Il lavoro nei campi non era esclusivo di chi possedeva terreni, è il caso di Giuseppina Angei 95 anni, la quale si recava da “ziu Petroniu Sanna” uno dei più grossi possidenti terrieri di San gavino e in cambio del suo lavoro di raccolta nei campi veniva pagata con “dusu imbudus de frois de zaffanau”, dei cilindri di legno che potevano contenere una certa quantità di fiori che poi una volta a casa venivano puliti e lavorati insieme ai familiari.
Spesso oltre al pagamento in zafferano vigeva e vige tutt’ora una sorta di baratto alimentare: il prezzo dell’olio d’oliva si avvicinava molto a quello dello zafferano e gli scambi tra i due beni erano all’ordine del giorno.
“La lavorazione dello zafferano era quasi esclusivamente femminile”, ce lo racconta Paolo Orrù,80 anni, agricoltore da generazioni, il quale si occupava della fase iniziale, l’aratura a cavallo.
Era quest’uomo che insieme a pochi altri si occupava dell’aratura dei campi, “ una procedura molto particolare se si pensa che per la coltura dello zafferano si è passati alla motozappa solamente quest’anno e solamente per l’assenza di cavalli da impiegare per questo lavoro”.
Per lui passato e presente si sono fusi e da ormai 50 anni che si occupa dello zafferano ed è una sorta di vate della tradizione rurale sangavinese; anche quest’autunno si è dedicato anima e corpo alla campagna insieme alla moglie e ai suoi cari e tutti insieme hanno lavorato come fanno ormai da una vita.
La sua storia differisce un po’ dalle altre, lui si occupava solo dell’aratura mentre le donne si occupavano del resto, lui stesso l’ha definito “il lavoro femminile per eccellenza, uno dei pochi che veniva completamente organizzato dalle donne e i cui guadagni venivano utilizzati dalle stesse per l’amministrazione delle spese familiari”, che in Sardegna è da sempre spettato alle donne.
Anche Angela Ariu,65 anni si occupa da una vita di zafferano, fin da bambina da quando guardava incuriosita quei fiorellini viola che una volta l’anno riempivano le sua casa, e ,crescendo, ha imparato questa lunga tradizione. Infatti una volta che il padre decise di smantellare la campagna e di dividere i bulbi fra i figli, Angela decise di portare avanti la tradizione sangavinese; lei come tanti compaesani decise di non staccarsi da quella terra che le aveva dato tanta ricchezza nella sua infanzia, ricchezza fatta di piccole cose, dal lavoro condiviso con gli altri all’amore per la terra ereditato dai genitori, dalla gioia di poter continuare una tradizione che perdura da secoli.

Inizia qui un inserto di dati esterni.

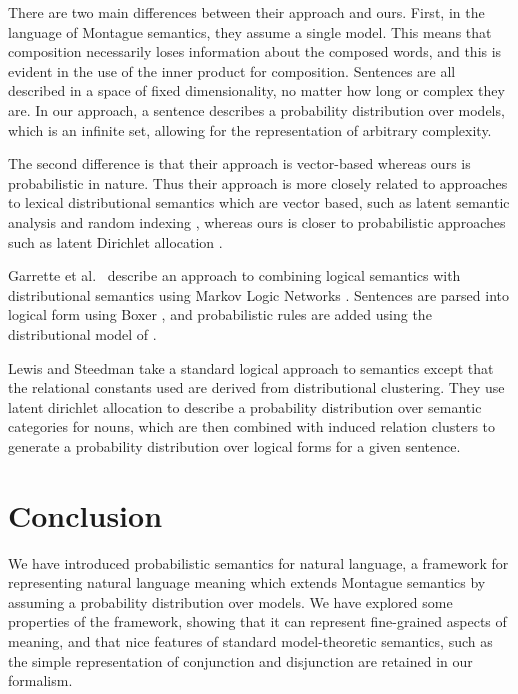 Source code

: \documentclass{svmult}
\begin{document}
There are two main differences between their approach and ours. First,
in the language of Montague semantics, they assume a single
model. This means that composition necessarily loses information about
the composed words, and this is evident in the use of the inner
product for composition. Sentences are all described in a space of
fixed dimensionality, no matter how long or complex they are. In our
approach, a sentence describes a probability distribution over models,
which is an infinite set, allowing for the representation of arbitrary
complexity.

The second difference is that their approach is vector-based whereas
ours is probabilistic in nature. Thus their approach is more
closely related to approaches to lexical distributional semantics
which are vector based, such as latent semantic analysis
\cite{Deerwester:90} and random indexing \cite{Sahlgren:02}, whereas
ours is closer to probabilistic approaches such as latent Dirichlet
allocation \cite{Blei:03}.

Garrette et al.~\cite{Garrette:11} describe an approach to combining logical
semantics with distributional semantics using Markov Logic Networks
\cite{Richardson:06}. Sentences are parsed into logical form using
Boxer \cite{Bos:04}, and probabilistic rules are added using the
distributional model of \cite{Erk:10}.

Lewis and Steedman \cite{Lewis:13} take a standard logical approach to
semantics except that the relational constants used are derived from
distributional clustering. They use latent dirichlet allocation to
describe a probability distribution over semantic categories for
nouns, which are then combined with induced relation clusters to
generate a probability distribution over logical forms for a given
sentence.

\section{Conclusion}

We have introduced probabilistic semantics for natural language, a
framework for representing natural language meaning which extends
Montague semantics by assuming a probability distribution over
models. We have explored some properties of the framework, showing
that it can represent fine-grained aspects of meaning, and that nice
features of standard model-theoretic semantics, such as the simple
representation of conjunction and disjunction are retained in our
formalism.
\end{document}
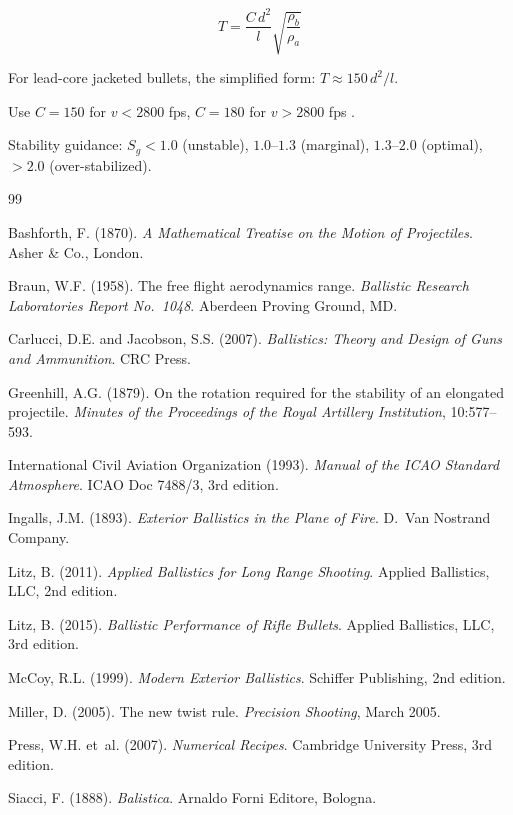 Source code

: \documentclass[11pt,twoside,openright]{report}
\begin{document}
\begin{equation}
  \boxed{T = \frac{C\,d^2}{l} \sqrt{\frac{\rho_b}{\rho_a}}}
  \label{eq:greenhill}
\end{equation}

For lead-core jacketed bullets, the simplified form:
$T \approx 150\,d^2/l$.

Use $C = 150$ for $v < 2800$ fps, $C = 180$ for $v > 2800$ fps \citep{greenhill1879rotation}.

Stability guidance: $S_g < 1.0$ (unstable), $1.0$--$1.3$ (marginal), $1.3$--$2.0$ (optimal), $> 2.0$ (over-stabilized).


\begin{thebibliography}{99}

Bashforth, F. (1870). \emph{A Mathematical Treatise on the Motion of Projectiles}. Asher \& Co., London.

Braun, W.F. (1958). The free flight aerodynamics range. \emph{Ballistic Research Laboratories Report No.\ 1048}. Aberdeen Proving Ground, MD.

Carlucci, D.E. and Jacobson, S.S. (2007). \emph{Ballistics: Theory and Design of Guns and Ammunition}. CRC Press.

Greenhill, A.G. (1879). On the rotation required for the stability of an elongated projectile. \emph{Minutes of the Proceedings of the Royal Artillery Institution}, 10:577--593.

International Civil Aviation Organization (1993). \emph{Manual of the ICAO Standard Atmosphere}. ICAO Doc 7488/3, 3rd edition.

Ingalls, J.M. (1893). \emph{Exterior Ballistics in the Plane of Fire}. D.\ Van Nostrand Company.

Litz, B. (2011). \emph{Applied Ballistics for Long Range Shooting}. Applied Ballistics, LLC, 2nd edition.

Litz, B. (2015). \emph{Ballistic Performance of Rifle Bullets}. Applied Ballistics, LLC, 3rd edition.

McCoy, R.L. (1999). \emph{Modern Exterior Ballistics}. Schiffer Publishing, 2nd edition.

Miller, D. (2005). The new twist rule. \emph{Precision Shooting}, March 2005.

Press, W.H. et~al. (2007). \emph{Numerical Recipes}. Cambridge University Press, 3rd edition.

Siacci, F. (1888). \emph{Balistica}. Arnaldo Forni Editore, Bologna.

\end{thebibliography}
\end{document}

Il suo racconto è carico di riti che potremmo definire pagani,intendendo con tale parola l’amore e il rispetto che lei come tutti i contadini qui a San Gavino nutrono nei confronti della campagna: “c’era l’usanza di riportare i fiori privi degli stimmi in campagna e riversarli sul terreno, ciò che dava la terra doveva essere riportato alla terra” un rito molto suggestivo che ancora oggi sopravvive insieme a quello di “ circondare il perimetro del terreno con dei sassi ricoperti di calce bianca e spesso anche con u mustaioi, una canna con legato un panno bianco che serviva per avvisare i pastori della presenza di zafferano e di conseguenza dell’impossibilità di far passare le greggi attraverso il campo”. Dopo la raccolta dello zafferano rimangono solamente sa crie, dei rametti verdi che se venissero strappati dalle pecore danneggerebbero irrimediabilmente il bulbo e con esso il raccolto dell’anno successivo.
È straordinario come le tradizioni legate alla terra riescano a sopravvivere nel tempo fino ad oggi e San Gavino Monreale e la sua tradizione dello zafferano non sono altro che l’ennesima conferma.
In Sardegna esiste ancora un legame con la natura che resiste e si rinnova di anno in anno, e nonostante questa sia l’epoca della tecnologia e del futuro qui nell’isola l’amore per la vita rurale perdura.